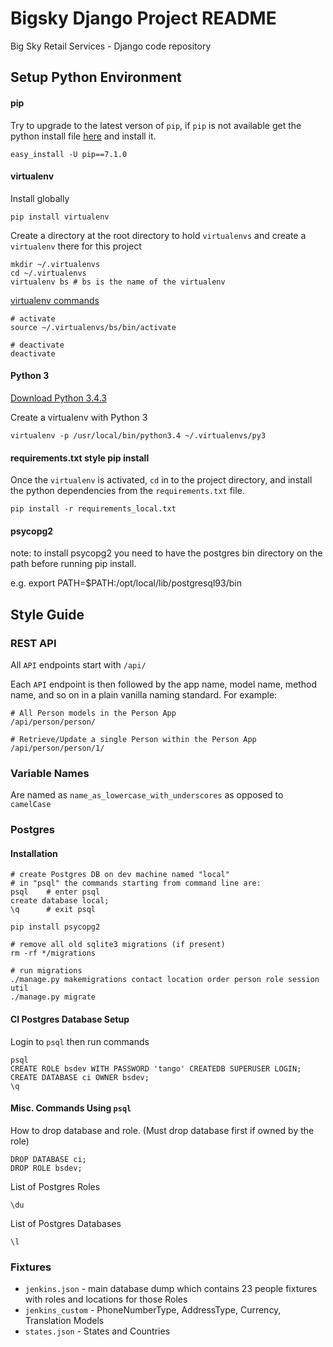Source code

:# Bigsky Django Project README

Big Sky Retail Services - Django code repository

## Setup Python Environment

#### pip

Try to upgrade to the latest verson of `pip`, if `pip` is not available 
get the python install file [here](https://bootstrap.pypa.io/get-pip.py) and install it.

```
easy_install -U pip==7.1.0
```

#### virtualenv

Install globally

```
pip install virtualenv
```

Create a directory at the root directory to hold `virtualenvs` and 
create a `virtualenv` there for this project

```
mkdir ~/.virtualenvs
cd ~/.virtualenvs
virtualenv bs # bs is the name of the virtualenv
```

[virtualenv commands](https://virtualenv.pypa.io/en/latest/userguide.html#usage)

```
# activate
source ~/.virtualenvs/bs/bin/activate

# deactivate
deactivate
```

#### Python 3

[Download Python 3.4.3](https://www.python.org/downloads/release/python-343/)

Create a virtualenv with Python 3

`virtualenv -p /usr/local/bin/python3.4 ~/.virtualenvs/py3`

#### requirements.txt style pip install

Once the `virtualenv` is activated, `cd` in to the project directory, and 
install the python dependencies from the `requirements.txt` file.

```
pip install -r requirements_local.txt
```

#### psycopg2

note: to install psycopg2 you need to have the postgres bin directory on the path before running pip install.

e.g. export PATH=$PATH:/opt/local/lib/postgresql93/bin

## Style Guide

### REST API

All `API` endpoints start with `/api/`

Each `API` endpoint is then followed by the app name, model name, method name, 
and so on in a plain vanilla naming standard. For example:

```
# All Person models in the Person App
/api/person/person/

# Retrieve/Update a single Person within the Person App
/api/person/person/1/
```

### Variable Names

Are named as `name_as_lowercase_with_underscores` as opposed to `camelCase`

### Postgres

#### Installation

```
# create Postgres DB on dev machine named "local"
# in "psql" the commands starting from command line are:
psql 	# enter psql
create database local;
\q   	# exit psql

pip install psycopg2

# remove all old sqlite3 migrations (if present)
rm -rf */migrations

# run migrations
./manage.py makemigrations contact location order person role session util
./manage.py migrate
```

#### CI Postgres Database Setup

Login to `psql` then run commands

```
psql
CREATE ROLE bsdev WITH PASSWORD 'tango' CREATEDB SUPERUSER LOGIN;
CREATE DATABASE ci OWNER bsdev;
\q
```

#### Misc. Commands Using `psql`

How to drop database and role.  (Must drop database first if owned by the role)

```
DROP DATABASE ci;
DROP ROLE bsdev;
```

List of Postgres Roles

`\du`

List of Postgres Databases

`\l`

### Fixtures

* `jenkins.json` - main database dump which contains 23 people fixtures with roles and 
locations for those Roles
* `jenkins_custom` - PhoneNumberType, AddressType, Currency, Translation Models
* `states.json` - States and Countries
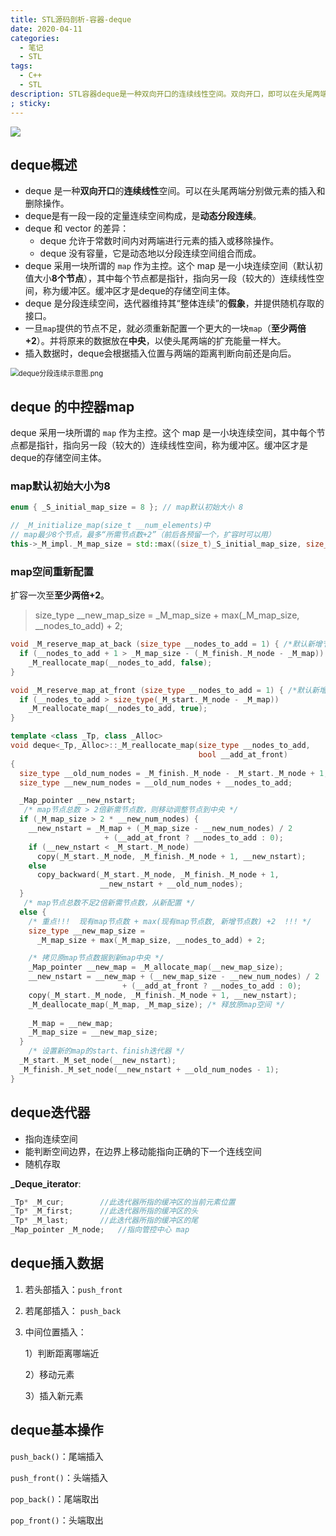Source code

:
 ```yaml
---
title: STL源码剖析-容器-deque
date: 2020-04-11
categories:
  - 笔记
  - STL
tags:
  - C++
  - STL
description: STL容器deque是一种双向开口的连续线性空间。双向开口，即可以在头尾两端进行插入和删除。deque是动态的以分段连续空间组合而成，维护整体连续的假象，提供随机存取接口。
; sticky: 
---
```


![](https://gitee.com/jakel-in/images/raw/master/2020-08/deque示意图.jpg)

## deque概述

* deque 是一种**双向开口**的**连续线性**空间。可以在头尾两端分别做元素的插入和删除操作。
* deque是有一段一段的定量连续空间构成，是**动态分段连续**。
* deque 和 vector 的差异：
  * deque 允许于常数时间内对两端进行元素的插入或移除操作。
  * deque 没有容量，它是动态地以分段连续空间组合而成。
* deque 采用一块所谓的 `map` 作为主控。这个 map 是一小块连续空间（默认初值大小**8个节点**），其中每个节点都是指针，指向另一段（较大的）连续线性空间，称为缓冲区。缓冲区才是deque的存储空间主体。
* deque 是分段连续空间，迭代器维持其“整体连续”的**假象**，并提供随机存取的接口。
* 一旦`map`提供的节点不足，就必须重新配置一个更大的一块`map`（**至少两倍+2**）。并将原来的数据放在**中央**，以使头尾两端的扩充能量一样大。
* 插入数据时，deque会根据插入位置与两端的距离判断向前还是向后。

<img src="https://i.loli.net/2020/08/08/nl75O1bUu9TzIQ4.png" alt="deque分段连续示意图.png" style="zoom:80%;" />

## deque 的中控器map

deque 采用一块所谓的 `map` 作为主控。这个 map 是一小块连续空间，其中每个节点都是指针，指向另一段（较大的）连续线性空间，称为缓冲区。缓冲区才是deque的存储空间主体。

### map默认初始大小为8

```c++
enum { _S_initial_map_size = 8 }; // map默认初始大小 8

// _M_initialize_map(size_t __num_elements)中
// map最少8个节点，最多“所需节点数+2”（前后各预留一个，扩容时可以用）
this->_M_impl._M_map_size = std::max((size_t)_S_initial_map_size, size_t(__num_nodes + 2));
```

### map空间重新配置

扩容一次至**至少两倍+2**。

> size_type __new_map_size = _M_map_size + max(_M_map_size, __nodes_to_add) + 2;

```c++
void _M_reserve_map_at_back (size_type __nodes_to_add = 1) { /*默认新增节点数=1*/
  if (__nodes_to_add + 1 > _M_map_size - (_M_finish._M_node - _M_map))
    _M_reallocate_map(__nodes_to_add, false);
}

void _M_reserve_map_at_front (size_type __nodes_to_add = 1) { /*默认新增节点数=1*/
  if (__nodes_to_add > size_type(_M_start._M_node - _M_map))
    _M_reallocate_map(__nodes_to_add, true);
}

template <class _Tp, class _Alloc>
void deque<_Tp,_Alloc>::_M_reallocate_map(size_type __nodes_to_add,
                                          bool __add_at_front)
{
  size_type __old_num_nodes = _M_finish._M_node - _M_start._M_node + 1;
  size_type __new_num_nodes = __old_num_nodes + __nodes_to_add;

  _Map_pointer __new_nstart;
   /* map节点总数 > 2倍新需节点数，则移动调整节点到中央 */
  if (_M_map_size > 2 * __new_num_nodes) {
    __new_nstart = _M_map + (_M_map_size - __new_num_nodes) / 2 
                     + (__add_at_front ? __nodes_to_add : 0);
    if (__new_nstart < _M_start._M_node)
      copy(_M_start._M_node, _M_finish._M_node + 1, __new_nstart);
    else
      copy_backward(_M_start._M_node, _M_finish._M_node + 1, 
                    __new_nstart + __old_num_nodes);
  }
   /* map节点总数不足2倍新需节点数，从新配置 */
  else {
    /* 重点!!!  现有map节点数 + max(现有map节点数, 新增节点数) +2  !!! */
    size_type __new_map_size = 
      _M_map_size + max(_M_map_size, __nodes_to_add) + 2;

    /* 拷贝原map节点数据到新map中央 */
    _Map_pointer __new_map = _M_allocate_map(__new_map_size);
    __new_nstart = __new_map + (__new_map_size - __new_num_nodes) / 2
                         + (__add_at_front ? __nodes_to_add : 0);
    copy(_M_start._M_node, _M_finish._M_node + 1, __new_nstart);
    _M_deallocate_map(_M_map, _M_map_size); /* 释放原map空间 */
	
    _M_map = __new_map;
    _M_map_size = __new_map_size;
  }
	/* 设置新的map的start、finish迭代器 */
  _M_start._M_set_node(__new_nstart);
  _M_finish._M_set_node(__new_nstart + __old_num_nodes - 1);
}
```



## deque迭代器

* 指向连续空间
* 能判断空间边界，在边界上移动能指向正确的下一个连线空间
* 随机存取

**_Deque_iterator**:

```c++
_Tp* _M_cur;		//此迭代器所指的缓冲区的当前元素位置
_Tp* _M_first;		//此迭代器所指的缓冲区的头
_Tp* _M_last;		//此迭代器所指的缓冲区的尾
_Map_pointer _M_node;	//指向管控中心 map
```

## deque插入数据

1. 若头部插入：`push_front`

2. 若尾部插入： `push_back`

3. 中间位置插入：

   1）判断距离哪端近

   2）移动元素

   3）插入新元素

## deque基本操作

`push_back()`：尾端插入

`push_front()`：头端插入

`pop_back()`：尾端取出

`pop_front()`：头端取出
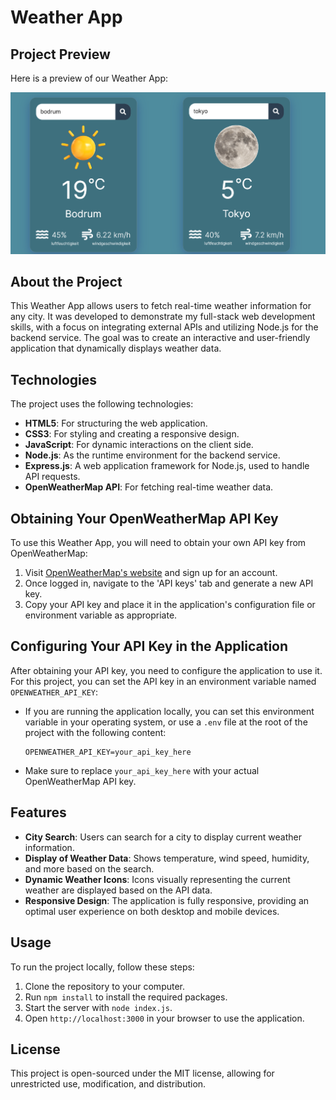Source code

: # Weather App

## Project Preview
Here is a preview of our Weather App:

![Weather App Preview](https://github.com/NiyaziGumus/WetterApp/blob/main/public/img/Screenshot.png?raw=true)

## About the Project

This Weather App allows users to fetch real-time weather information for any city. It was developed to demonstrate my full-stack web development skills, with a focus on integrating external APIs and utilizing Node.js for the backend service. The goal was to create an interactive and user-friendly application that dynamically displays weather data.

## Technologies

The project uses the following technologies:

- **HTML5**: For structuring the web application.
- **CSS3**: For styling and creating a responsive design.
- **JavaScript**: For dynamic interactions on the client side.
- **Node.js**: As the runtime environment for the backend service.
- **Express.js**: A web application framework for Node.js, used to handle API requests.
- **OpenWeatherMap API**: For fetching real-time weather data.

## Obtaining Your OpenWeatherMap API Key

To use this Weather App, you will need to obtain your own API key from OpenWeatherMap:

1. Visit [OpenWeatherMap's website](https://openweathermap.org/) and sign up for an account.
2. Once logged in, navigate to the 'API keys' tab and generate a new API key.
3. Copy your API key and place it in the application's configuration file or environment variable as appropriate.

## Configuring Your API Key in the Application

After obtaining your API key, you need to configure the application to use it. For this project, you can set the API key in an environment variable named `OPENWEATHER_API_KEY`:

- If you are running the application locally, you can set this environment variable in your operating system, or use a `.env` file at the root of the project with the following content:

    ```
    OPENWEATHER_API_KEY=your_api_key_here
    ```

- Make sure to replace `your_api_key_here` with your actual OpenWeatherMap API key.

## Features

- **City Search**: Users can search for a city to display current weather information.
- **Display of Weather Data**: Shows temperature, wind speed, humidity, and more based on the search.
- **Dynamic Weather Icons**: Icons visually representing the current weather are displayed based on the API data.
- **Responsive Design**: The application is fully responsive, providing an optimal user experience on both desktop and mobile devices.

## Usage

To run the project locally, follow these steps:

1. Clone the repository to your computer.
2. Run `npm install` to install the required packages.
3. Start the server with `node index.js`.
4. Open `http://localhost:3000` in your browser to use the application.

## License

This project is open-sourced under the MIT license, allowing for unrestricted use, modification, and distribution.
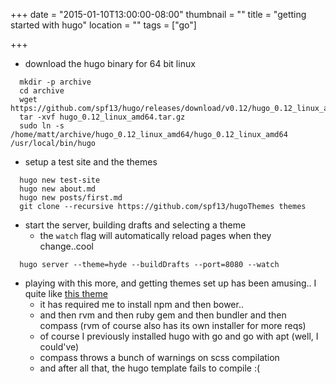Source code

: +++
date = "2015-01-10T13:00:00-08:00"
thumbnail = ""
title = "getting started with hugo"
location = ""
tags = ["go"]

+++

* download the hugo binary for 64 bit linux

```
  mkdir -p archive
  cd archive
  wget https://github.com/spf13/hugo/releases/download/v0.12/hugo_0.12_linux_amd64.tar.gz
  tar -xvf hugo_0.12_linux_amd64.tar.gz
  sudo ln -s /home/matt/archive/hugo_0.12_linux_amd64/hugo_0.12_linux_amd64 /usr/local/bin/hugo
```

* setup a test site and the themes

```
  hugo new test-site
  hugo new about.md
  hugo new posts/first.md
  git clone --recursive https://github.com/spf13/hugoThemes themes
```

* start the server, building drafts and selecting a theme
  * the `watch` flag will automatically reload pages when they change..cool

```
  hugo server --theme=hyde --buildDrafts --port=8080 --watch
```

* playing with this more, and getting themes set up has been amusing..
I quite like [this theme](https://github.com/stou/stou-dk-theme)
  * it has required me to install npm and then bower..
  * and then rvm and then ruby gem and then bundler and then compass (rvm of course also has its own installer for more reqs)
  * of course I previously installed hugo with go and go with apt (well, I could've)
  * compass throws a bunch of warnings on scss compilation
  * and after all that, the hugo template fails to compile :(
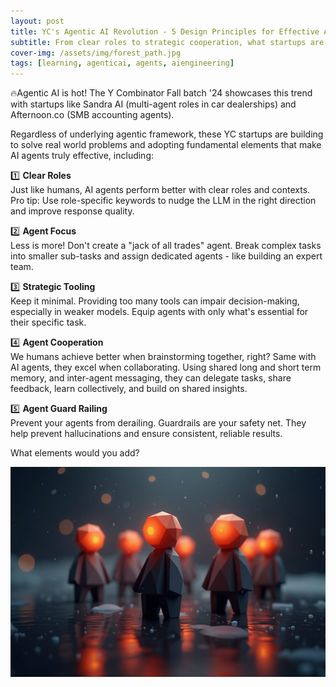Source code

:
```yaml
---
layout: post
title: YC's Agentic AI Revolution - 5 Design Principles for Effective AI Teams
subtitle: From clear roles to strategic cooperation, what startups are getting right about building useful AI agents
cover-img: /assets/img/forest_path.jpg
tags: [learning, agenticai, agents, aiengineering]
---
```

<!-- Original LinkedIn post: https://www.linkedin.com/posts/activity-7270878516718587904-3vqa -->

🔥Agentic AI is hot! The Y Combinator Fall batch '24 showcases this trend with startups like Sandra AI (multi-agent roles in car dealerships) and Afternoon.co (SMB accounting agents).

Regardless of underlying agentic framework, these YC startups are building to solve real world problems and adopting fundamental elements that make AI agents truly effective, including:

1️⃣ **Clear Roles**  
Just like humans, AI agents perform better with clear roles and contexts. Pro tip: Use role-specific keywords to nudge the LLM in the right direction and improve response quality.

2️⃣ **Agent Focus**  
Less is more! Don't create a "jack of all trades" agent. Break complex tasks into smaller sub-tasks and assign dedicated agents - like building an expert team.

3️⃣ **Strategic Tooling**  
Keep it minimal. Providing too many tools can impair decision-making, especially in weaker models. Equip agents with only what's essential for their specific task.

4️⃣ **Agent Cooperation**  
We humans achieve better when brainstorming together, right? Same with AI agents, they excel when collaborating. Using shared long and short term memory, and inter-agent messaging, they can delegate tasks, share feedback, learn collectively, and build on shared insights.

5️⃣ **Agent Guard Railing**  
Prevent your agents from derailing. Guardrails are your safety net. They help prevent hallucinations and ensure consistent, reliable results. 

What elements would you add?

![](../assets/img/agentic-agents.jpg)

______________________________

Aim of the task. Respond with one number, the count of lines of the material that include "backend".

Solution for this exercise. 2